Kyle Grieve is a strength and conditioning coach working in Vancouver, B.C.  Although he’s played numerous sports such as hockey, basketball, and mountain biking, his current passions are Powerlifting and MMA. His area of specialty is strength and physique Would you like to train with Kyle? We can hook you up! Click here to learn more.

This was a coaching cue I learned from Brett Jones, while working towards my Russian Kettlebell Certification a few years ago. It’s a cue that I actually kind of forgot about using on my clients for a short period but has resurfaced numerous times lately.

I pretty much use this cue exclusively on the big four: squat, bench, deadlift, and overhead press for those of you who have been living under a rock. However, it could definitely be used on other compound exercises as well.

The basic premise for using this cue is to help avoid technical breakdown as fatigue sets in. Go onto the Tubes and watch a newer lifter do a grinding set of deadlifts for instance. The first few reps (hopefully) look like they’re being executed with proficient and safe form. Unfortunately, as each rep becomes more and more of a grind, the hips start shooting up a little fast, the back begins rounding, and the lockout may even begin to resemble a spastic seizure.

Obviously these are technical breakdowns we want to avoid during training. So, how can simply thinking “treat each rep like a single” change the way a set is performed. There are a few reasons I think this cue works:

  1. The first couple of reps of a set are usually the most aesthetic and efficient reps performed in set. If you keep the mindset that each rep will look like the first rep, you will hopefully minimize “shit” technique.
  2. Let’s face it, singles are easy compared to doing multiple gruelling sets of 5+ reps. Just having the mindset that you have to simply perform a few singles with no rest between sets can give you a positive thought process towards a set, or sets that you may be dreading.
  3. Simply, it reinforces the skill of executing a lift properly. The more times you perform an exercise the proper way, the better you will be at assessing when you should maybe stop a set short, or adjust the load in order to stay safe.

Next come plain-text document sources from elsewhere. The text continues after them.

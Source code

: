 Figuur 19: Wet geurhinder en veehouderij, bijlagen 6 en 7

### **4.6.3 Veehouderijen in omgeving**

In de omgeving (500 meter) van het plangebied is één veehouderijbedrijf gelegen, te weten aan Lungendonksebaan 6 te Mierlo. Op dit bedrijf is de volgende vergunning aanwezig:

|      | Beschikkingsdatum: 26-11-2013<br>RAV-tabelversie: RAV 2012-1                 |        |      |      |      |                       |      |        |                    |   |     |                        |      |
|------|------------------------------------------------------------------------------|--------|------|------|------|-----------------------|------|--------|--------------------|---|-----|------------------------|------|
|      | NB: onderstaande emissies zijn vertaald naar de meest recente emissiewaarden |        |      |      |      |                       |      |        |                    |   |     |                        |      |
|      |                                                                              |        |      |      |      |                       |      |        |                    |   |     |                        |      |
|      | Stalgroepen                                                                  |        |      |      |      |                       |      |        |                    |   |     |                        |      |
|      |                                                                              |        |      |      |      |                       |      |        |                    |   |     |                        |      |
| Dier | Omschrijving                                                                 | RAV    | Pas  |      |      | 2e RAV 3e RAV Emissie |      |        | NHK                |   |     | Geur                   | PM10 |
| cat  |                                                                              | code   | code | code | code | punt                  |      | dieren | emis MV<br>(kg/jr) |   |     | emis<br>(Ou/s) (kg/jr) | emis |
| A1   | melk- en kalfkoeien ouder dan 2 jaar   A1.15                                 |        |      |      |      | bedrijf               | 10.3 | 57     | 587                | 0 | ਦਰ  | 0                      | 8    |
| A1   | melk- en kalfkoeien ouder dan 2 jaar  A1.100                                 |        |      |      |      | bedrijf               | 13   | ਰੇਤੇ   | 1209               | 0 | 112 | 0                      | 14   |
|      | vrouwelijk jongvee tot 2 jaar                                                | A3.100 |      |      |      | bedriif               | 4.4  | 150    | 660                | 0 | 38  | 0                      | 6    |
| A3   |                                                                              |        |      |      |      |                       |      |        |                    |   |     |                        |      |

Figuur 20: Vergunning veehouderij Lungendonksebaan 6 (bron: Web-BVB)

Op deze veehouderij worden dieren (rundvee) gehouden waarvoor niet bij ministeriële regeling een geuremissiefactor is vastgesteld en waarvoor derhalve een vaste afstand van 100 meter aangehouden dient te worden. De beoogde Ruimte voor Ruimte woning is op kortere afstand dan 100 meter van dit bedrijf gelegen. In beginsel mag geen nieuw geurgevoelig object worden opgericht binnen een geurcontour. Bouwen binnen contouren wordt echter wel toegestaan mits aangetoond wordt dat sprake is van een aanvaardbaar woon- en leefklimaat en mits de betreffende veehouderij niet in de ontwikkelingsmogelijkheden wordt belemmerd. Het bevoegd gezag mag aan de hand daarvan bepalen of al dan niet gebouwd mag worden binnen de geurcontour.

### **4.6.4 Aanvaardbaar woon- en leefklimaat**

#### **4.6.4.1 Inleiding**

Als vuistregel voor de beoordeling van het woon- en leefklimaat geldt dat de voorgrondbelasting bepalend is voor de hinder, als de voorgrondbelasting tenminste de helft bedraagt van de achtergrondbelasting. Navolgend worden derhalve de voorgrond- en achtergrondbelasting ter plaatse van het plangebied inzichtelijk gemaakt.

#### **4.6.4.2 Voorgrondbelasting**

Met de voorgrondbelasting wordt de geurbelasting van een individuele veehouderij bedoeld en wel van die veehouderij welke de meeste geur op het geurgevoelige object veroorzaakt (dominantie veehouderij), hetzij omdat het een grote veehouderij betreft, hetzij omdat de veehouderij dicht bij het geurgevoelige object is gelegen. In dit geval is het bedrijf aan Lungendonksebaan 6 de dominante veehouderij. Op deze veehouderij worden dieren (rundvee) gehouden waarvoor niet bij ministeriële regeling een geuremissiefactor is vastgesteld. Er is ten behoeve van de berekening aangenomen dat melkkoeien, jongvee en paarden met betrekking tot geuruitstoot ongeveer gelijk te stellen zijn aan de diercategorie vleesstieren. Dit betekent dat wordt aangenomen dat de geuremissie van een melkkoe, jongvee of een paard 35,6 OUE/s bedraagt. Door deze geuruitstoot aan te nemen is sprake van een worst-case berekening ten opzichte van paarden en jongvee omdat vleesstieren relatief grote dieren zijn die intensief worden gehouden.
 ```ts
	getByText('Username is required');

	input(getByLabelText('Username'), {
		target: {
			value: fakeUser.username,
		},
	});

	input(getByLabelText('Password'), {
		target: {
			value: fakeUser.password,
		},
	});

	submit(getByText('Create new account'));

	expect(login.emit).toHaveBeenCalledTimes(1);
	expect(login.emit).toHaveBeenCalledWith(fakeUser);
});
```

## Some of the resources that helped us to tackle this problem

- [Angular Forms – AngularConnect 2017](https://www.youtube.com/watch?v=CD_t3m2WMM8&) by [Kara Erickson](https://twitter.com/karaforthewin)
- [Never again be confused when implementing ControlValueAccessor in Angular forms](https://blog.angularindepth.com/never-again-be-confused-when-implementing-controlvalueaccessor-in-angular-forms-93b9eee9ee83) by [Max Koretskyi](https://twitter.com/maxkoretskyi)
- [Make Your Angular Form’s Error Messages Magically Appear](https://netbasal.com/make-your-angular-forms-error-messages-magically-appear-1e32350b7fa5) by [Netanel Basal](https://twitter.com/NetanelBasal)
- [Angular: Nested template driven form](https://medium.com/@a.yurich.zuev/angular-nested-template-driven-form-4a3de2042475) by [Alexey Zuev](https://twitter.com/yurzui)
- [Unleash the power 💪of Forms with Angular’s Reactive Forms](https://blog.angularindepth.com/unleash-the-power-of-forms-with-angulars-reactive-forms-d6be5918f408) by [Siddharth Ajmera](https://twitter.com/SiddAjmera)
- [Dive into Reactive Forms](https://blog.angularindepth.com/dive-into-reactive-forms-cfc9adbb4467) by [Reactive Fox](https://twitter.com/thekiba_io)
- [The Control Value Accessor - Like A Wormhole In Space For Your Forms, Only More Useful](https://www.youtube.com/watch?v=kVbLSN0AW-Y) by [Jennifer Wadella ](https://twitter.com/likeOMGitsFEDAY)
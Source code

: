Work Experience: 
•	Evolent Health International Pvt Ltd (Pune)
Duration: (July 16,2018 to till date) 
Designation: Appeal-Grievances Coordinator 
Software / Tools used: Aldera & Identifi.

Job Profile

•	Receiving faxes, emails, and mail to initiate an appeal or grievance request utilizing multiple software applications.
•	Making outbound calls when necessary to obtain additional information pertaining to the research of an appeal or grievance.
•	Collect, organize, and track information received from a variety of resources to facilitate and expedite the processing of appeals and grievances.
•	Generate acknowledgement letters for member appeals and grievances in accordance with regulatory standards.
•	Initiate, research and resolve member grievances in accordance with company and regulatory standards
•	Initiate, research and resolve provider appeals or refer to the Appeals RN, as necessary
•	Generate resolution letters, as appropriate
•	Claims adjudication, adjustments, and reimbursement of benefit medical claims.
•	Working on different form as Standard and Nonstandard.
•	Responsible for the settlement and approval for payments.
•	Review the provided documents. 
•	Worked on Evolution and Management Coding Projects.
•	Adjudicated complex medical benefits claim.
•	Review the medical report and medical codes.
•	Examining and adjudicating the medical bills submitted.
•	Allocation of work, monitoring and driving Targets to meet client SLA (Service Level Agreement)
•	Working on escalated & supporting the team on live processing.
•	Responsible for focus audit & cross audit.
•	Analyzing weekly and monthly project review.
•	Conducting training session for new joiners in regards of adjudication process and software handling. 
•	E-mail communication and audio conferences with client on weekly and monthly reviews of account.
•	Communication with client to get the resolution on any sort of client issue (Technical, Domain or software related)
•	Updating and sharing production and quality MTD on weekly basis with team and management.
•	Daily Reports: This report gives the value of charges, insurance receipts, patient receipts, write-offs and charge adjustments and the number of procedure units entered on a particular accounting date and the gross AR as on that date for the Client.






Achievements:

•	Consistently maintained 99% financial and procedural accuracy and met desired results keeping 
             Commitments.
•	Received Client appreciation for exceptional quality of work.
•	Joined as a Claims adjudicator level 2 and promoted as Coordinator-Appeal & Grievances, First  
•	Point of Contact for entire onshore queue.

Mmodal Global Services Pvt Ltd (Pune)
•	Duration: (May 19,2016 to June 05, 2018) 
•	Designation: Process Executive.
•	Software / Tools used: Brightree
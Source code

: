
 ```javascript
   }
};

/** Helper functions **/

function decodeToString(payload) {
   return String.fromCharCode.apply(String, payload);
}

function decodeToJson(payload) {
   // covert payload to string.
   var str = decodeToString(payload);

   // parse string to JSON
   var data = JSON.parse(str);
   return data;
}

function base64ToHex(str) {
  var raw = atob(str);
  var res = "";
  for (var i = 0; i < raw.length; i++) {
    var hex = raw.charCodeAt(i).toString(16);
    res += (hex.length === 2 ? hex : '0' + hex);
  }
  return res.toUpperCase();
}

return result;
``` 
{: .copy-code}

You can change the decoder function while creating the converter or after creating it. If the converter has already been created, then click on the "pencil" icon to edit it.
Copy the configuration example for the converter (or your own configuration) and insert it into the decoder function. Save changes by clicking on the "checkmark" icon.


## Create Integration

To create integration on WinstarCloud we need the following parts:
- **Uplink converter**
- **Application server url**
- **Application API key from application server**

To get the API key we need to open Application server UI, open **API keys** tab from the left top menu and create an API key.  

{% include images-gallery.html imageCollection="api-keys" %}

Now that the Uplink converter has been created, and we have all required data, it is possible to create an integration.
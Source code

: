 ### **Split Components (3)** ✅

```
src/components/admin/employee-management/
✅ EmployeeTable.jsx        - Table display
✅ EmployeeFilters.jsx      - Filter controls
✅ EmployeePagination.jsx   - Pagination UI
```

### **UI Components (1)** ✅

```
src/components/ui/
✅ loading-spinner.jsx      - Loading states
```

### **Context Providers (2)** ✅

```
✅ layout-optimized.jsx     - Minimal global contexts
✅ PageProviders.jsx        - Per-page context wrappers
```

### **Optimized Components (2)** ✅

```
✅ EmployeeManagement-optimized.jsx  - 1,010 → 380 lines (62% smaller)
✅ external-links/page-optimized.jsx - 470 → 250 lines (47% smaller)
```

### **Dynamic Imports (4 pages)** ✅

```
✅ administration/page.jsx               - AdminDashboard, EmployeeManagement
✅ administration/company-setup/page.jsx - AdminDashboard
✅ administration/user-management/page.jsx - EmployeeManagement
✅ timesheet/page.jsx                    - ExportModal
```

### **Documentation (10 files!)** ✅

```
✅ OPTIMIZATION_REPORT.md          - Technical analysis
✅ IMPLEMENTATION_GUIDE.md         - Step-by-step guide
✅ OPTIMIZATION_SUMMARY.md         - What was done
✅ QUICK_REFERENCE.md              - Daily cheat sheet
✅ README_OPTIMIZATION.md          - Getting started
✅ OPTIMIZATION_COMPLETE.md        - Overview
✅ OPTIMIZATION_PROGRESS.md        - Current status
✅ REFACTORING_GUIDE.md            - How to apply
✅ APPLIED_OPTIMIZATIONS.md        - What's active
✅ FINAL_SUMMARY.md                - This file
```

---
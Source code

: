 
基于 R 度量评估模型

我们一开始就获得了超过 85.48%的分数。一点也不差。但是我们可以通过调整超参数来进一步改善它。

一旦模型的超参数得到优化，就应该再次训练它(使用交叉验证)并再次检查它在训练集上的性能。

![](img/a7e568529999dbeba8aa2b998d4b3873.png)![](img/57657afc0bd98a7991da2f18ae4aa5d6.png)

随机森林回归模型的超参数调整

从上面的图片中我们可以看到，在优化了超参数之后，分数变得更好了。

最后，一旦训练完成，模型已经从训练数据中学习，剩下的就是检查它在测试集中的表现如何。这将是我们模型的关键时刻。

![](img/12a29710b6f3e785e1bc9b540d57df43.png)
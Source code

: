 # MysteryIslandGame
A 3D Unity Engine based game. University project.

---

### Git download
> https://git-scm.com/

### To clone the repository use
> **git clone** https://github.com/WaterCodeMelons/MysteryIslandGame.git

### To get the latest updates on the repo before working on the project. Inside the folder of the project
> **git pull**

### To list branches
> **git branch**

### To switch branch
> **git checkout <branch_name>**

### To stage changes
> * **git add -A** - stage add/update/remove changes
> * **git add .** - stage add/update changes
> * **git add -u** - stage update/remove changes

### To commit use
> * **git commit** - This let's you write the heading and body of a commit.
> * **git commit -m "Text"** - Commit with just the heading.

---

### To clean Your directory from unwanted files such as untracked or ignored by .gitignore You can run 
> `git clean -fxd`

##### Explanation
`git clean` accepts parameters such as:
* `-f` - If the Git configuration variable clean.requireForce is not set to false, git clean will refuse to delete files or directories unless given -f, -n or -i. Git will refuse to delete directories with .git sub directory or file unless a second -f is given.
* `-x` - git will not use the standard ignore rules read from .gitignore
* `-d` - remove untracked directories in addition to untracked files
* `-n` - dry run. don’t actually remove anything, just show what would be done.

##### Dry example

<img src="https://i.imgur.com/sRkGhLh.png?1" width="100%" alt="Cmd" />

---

There are a few simple things to think about when doing the Big Four that I’ve noticed over the years. I want to quickly go over these cues so you can use them in conjunction with the thought process I’ve just explained.

The Squat

  •  Don’t let the knees cave in
  • Keep your chest up

The Bench Press

  • Feet must stay on the floor at all times. Don’t flounder (literally)
  • Try and maintain your bar path

The Deadlift

  • Don’t let the hips shoot up too fast
  • Make sure your body is aligned properly when you initiate the pull (shoulders shouldn’t be too far forward over the bar, or you are forced to finish the lift with your spinal erectors rather than hips)

The Overhead Press

  • Don’t stand completely erect. So many people do this and you are simply robbing yourself of easy strength. While still keeping the knees, hip, and core stiff you should sway slight backwards to initiate the lift, sway back forwards once the bar passes your forehead
  • Don’t bend your damn knees.

So there you have it, a simple cue to add to your repertoire if you’re a trainer or if you are simply a lifter something to think about when the sets are getting heavy.